For the great Liberal coalition that flows down from Alexander Mackenzie through Wilfrid Laurier, William Lyon Mackenzie King, Lester Pearson and Pierre Trudeau to Jean Chrétien is gone forever. It was steered onto the shoals of history by the unsteady hand of Stephane Dion and the arrogance of Michael Ignatieff.
Yet since Trudeau, Canada's last truly liberal prime minister, the party has drifted ever closer to advocating identical policies to the Conservatives, the only difference being that they were framed in softer and occasionally greener language during election campaigns. On issues of substance, Ignatieff was indistinguishable from Harper in all but his strategic incompetence.
Canadian voters have now revealed they are onto that game, and a new moderate coalition has emerged under the New Democratic banner, which more accurately represents the views of centrist Canadian voters in all parts of the country.
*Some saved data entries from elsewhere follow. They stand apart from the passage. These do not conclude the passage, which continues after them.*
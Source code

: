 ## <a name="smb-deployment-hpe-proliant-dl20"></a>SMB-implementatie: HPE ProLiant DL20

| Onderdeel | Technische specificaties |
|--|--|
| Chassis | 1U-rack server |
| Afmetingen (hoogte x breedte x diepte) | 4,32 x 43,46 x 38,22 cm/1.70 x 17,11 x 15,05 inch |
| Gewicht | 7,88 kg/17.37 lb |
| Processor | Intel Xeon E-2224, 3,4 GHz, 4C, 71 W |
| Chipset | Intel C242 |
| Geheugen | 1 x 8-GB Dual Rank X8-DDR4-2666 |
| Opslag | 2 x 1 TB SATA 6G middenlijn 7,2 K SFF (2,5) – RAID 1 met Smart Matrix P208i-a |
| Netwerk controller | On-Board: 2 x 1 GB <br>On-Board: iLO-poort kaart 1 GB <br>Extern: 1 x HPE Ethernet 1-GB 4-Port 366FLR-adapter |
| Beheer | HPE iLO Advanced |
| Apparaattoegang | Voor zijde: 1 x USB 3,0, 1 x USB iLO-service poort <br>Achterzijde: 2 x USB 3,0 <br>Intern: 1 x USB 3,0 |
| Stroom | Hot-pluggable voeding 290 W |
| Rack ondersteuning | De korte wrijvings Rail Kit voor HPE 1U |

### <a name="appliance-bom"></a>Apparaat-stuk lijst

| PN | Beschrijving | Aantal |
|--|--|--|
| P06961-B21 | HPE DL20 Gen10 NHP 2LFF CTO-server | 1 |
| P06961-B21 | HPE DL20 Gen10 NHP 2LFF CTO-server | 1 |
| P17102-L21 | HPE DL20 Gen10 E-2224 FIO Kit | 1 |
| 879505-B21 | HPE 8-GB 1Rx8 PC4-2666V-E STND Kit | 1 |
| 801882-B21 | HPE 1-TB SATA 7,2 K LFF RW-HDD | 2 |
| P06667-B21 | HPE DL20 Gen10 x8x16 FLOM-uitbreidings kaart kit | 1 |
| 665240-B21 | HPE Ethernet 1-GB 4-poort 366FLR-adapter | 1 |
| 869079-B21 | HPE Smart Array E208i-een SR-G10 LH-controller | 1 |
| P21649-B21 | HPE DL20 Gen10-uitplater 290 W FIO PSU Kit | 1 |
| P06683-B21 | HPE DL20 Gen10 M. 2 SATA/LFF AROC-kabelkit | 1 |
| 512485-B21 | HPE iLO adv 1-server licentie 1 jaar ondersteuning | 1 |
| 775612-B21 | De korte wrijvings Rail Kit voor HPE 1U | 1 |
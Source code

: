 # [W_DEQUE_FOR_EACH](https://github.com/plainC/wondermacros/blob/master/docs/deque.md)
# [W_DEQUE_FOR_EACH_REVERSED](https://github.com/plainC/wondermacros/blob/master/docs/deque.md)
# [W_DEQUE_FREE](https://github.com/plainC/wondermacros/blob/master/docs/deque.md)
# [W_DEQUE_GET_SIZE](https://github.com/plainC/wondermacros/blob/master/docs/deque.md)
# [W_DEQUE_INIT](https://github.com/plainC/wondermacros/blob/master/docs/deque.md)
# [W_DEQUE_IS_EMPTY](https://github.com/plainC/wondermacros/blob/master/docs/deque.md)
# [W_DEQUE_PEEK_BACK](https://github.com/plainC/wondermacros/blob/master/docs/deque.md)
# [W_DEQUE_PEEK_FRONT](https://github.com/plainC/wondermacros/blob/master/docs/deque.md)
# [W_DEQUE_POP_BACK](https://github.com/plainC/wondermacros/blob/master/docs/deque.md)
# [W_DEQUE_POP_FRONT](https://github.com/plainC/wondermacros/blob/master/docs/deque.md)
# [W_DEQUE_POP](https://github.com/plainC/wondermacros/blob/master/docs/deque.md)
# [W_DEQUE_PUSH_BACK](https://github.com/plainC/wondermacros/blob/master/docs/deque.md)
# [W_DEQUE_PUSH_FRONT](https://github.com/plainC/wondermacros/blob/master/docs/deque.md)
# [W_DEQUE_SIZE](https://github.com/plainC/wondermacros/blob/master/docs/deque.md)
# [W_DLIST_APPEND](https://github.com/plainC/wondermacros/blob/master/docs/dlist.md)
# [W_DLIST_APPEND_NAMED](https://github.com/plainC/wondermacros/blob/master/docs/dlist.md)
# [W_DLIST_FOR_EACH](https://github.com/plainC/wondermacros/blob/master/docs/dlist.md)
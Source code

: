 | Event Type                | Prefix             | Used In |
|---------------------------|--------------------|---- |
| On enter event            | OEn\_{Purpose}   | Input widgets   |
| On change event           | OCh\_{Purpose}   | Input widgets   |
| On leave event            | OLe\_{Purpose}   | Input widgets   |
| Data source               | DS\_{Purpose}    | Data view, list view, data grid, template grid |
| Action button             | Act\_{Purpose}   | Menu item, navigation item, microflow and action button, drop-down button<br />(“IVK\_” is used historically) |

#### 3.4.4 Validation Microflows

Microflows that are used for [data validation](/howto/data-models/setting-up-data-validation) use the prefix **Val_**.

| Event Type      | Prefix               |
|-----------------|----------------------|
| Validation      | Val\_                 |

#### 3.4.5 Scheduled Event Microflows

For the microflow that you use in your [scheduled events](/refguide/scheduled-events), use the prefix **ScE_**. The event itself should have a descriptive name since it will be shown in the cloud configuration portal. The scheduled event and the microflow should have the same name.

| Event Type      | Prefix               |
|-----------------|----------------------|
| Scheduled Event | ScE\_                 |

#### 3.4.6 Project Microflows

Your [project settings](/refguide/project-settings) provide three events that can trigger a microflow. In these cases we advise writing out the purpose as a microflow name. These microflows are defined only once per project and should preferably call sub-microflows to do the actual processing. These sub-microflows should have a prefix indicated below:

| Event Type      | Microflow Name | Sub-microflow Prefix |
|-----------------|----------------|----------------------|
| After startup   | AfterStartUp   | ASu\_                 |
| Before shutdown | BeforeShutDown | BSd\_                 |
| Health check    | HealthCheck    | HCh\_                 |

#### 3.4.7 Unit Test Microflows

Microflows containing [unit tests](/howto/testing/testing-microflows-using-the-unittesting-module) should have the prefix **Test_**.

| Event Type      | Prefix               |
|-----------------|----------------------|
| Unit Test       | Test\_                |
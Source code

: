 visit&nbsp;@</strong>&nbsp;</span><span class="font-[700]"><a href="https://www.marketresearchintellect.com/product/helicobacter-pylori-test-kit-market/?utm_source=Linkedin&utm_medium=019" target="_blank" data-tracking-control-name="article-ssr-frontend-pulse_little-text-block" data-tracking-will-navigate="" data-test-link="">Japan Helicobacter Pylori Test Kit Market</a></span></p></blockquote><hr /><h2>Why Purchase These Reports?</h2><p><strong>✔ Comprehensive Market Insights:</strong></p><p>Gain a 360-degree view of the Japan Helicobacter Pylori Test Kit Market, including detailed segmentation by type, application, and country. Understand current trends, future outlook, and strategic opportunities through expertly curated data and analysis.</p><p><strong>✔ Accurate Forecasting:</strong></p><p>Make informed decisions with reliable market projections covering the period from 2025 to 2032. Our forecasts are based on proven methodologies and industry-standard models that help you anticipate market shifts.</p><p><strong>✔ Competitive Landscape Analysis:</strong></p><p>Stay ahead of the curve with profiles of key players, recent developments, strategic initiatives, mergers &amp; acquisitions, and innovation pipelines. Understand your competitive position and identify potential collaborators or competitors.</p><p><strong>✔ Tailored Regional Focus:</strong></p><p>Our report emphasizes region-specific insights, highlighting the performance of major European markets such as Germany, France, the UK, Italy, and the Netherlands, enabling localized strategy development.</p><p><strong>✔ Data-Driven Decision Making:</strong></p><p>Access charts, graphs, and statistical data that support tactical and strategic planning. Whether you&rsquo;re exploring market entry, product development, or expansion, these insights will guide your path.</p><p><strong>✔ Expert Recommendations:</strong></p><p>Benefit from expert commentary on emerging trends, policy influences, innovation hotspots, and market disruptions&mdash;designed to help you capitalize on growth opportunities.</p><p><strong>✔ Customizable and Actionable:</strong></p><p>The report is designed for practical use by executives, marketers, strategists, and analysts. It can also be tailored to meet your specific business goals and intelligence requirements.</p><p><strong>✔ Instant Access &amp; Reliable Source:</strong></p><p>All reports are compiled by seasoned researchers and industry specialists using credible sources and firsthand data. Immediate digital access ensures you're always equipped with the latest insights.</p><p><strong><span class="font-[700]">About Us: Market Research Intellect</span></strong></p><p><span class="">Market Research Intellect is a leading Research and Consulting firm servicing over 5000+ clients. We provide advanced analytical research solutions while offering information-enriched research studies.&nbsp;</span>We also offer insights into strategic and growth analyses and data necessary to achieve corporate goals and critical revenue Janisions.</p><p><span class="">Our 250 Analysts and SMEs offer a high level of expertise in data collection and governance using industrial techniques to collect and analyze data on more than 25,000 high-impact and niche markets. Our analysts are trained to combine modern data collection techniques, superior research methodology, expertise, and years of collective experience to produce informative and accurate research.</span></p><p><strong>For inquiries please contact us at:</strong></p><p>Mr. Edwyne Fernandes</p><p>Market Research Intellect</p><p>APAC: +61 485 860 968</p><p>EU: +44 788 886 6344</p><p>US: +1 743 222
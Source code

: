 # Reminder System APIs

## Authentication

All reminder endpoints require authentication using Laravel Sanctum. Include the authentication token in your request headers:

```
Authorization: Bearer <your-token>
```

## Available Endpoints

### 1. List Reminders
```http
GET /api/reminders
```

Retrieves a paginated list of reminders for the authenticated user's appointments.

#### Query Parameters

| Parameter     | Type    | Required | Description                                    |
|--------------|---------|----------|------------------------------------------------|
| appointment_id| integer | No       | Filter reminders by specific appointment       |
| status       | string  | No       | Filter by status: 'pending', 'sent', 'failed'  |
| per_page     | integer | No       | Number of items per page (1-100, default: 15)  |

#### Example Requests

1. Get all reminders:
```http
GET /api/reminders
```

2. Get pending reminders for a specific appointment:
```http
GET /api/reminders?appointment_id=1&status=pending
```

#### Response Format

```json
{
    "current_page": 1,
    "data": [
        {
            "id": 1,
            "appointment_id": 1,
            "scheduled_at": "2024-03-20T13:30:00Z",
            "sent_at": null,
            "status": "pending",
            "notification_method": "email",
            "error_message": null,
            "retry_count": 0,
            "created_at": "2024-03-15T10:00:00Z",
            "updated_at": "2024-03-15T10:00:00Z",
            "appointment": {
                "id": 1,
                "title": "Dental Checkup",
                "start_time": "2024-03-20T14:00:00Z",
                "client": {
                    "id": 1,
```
The NDP clearly enjoys significantly greater support than the Conservatives in French Canada.
The problem this represents for the Conservatives is that they are a coalition too, as all successful Canadian political parties must be.
The specific difficulty for the prime minister, who is personally far to the right of most of his Conservative supporters and yet who is obviously no fool, is how to get Canada to where he wants it without alienating enough voters to make Layton prime minister in the next federal election, which under our Constitution must take place within five years.
Harper has already demonstrated he has the tactical smarts to achieve his goals intelligently, by treating Canadian voters like the proverbial frog in a pot of water atop a stove and raising the temperature a degree at a time.
The problem with this strategy is the danger his most radical supporters will quickly grow disillusioned with the slow pace of "reform" and split his own alliance of old Progressive Conservatives, Western Reformers, Blue Liberals and others.
Thus, in the short term, it seems unlikely the Conservatives will do much more than close the long-gun registry and continue with their purchase of overpriced stealth fighter-bombers -- the first a policy the Liberals likely wish they could have adopted, and the second one they probably would have if they'd had the opportunity.
Over time, Harper the shrewd tactician may try more radical moves, but only in the context of a Canada he has edged -- not shoved -- to the right.
Ironically, the fact Harper succeeded during his minority years in easing Canada toward a more American style two-party system now increases the risk to the Conservatives of moving too sharply to the right, since there is really only one alternative.
The prime minister is now in a position where he risks straining his own coalition by sticking with policies most Canadian voters will accept, and risks opening the door to a revitalized NDP with support in every part of Canada by pushing policies he believes in.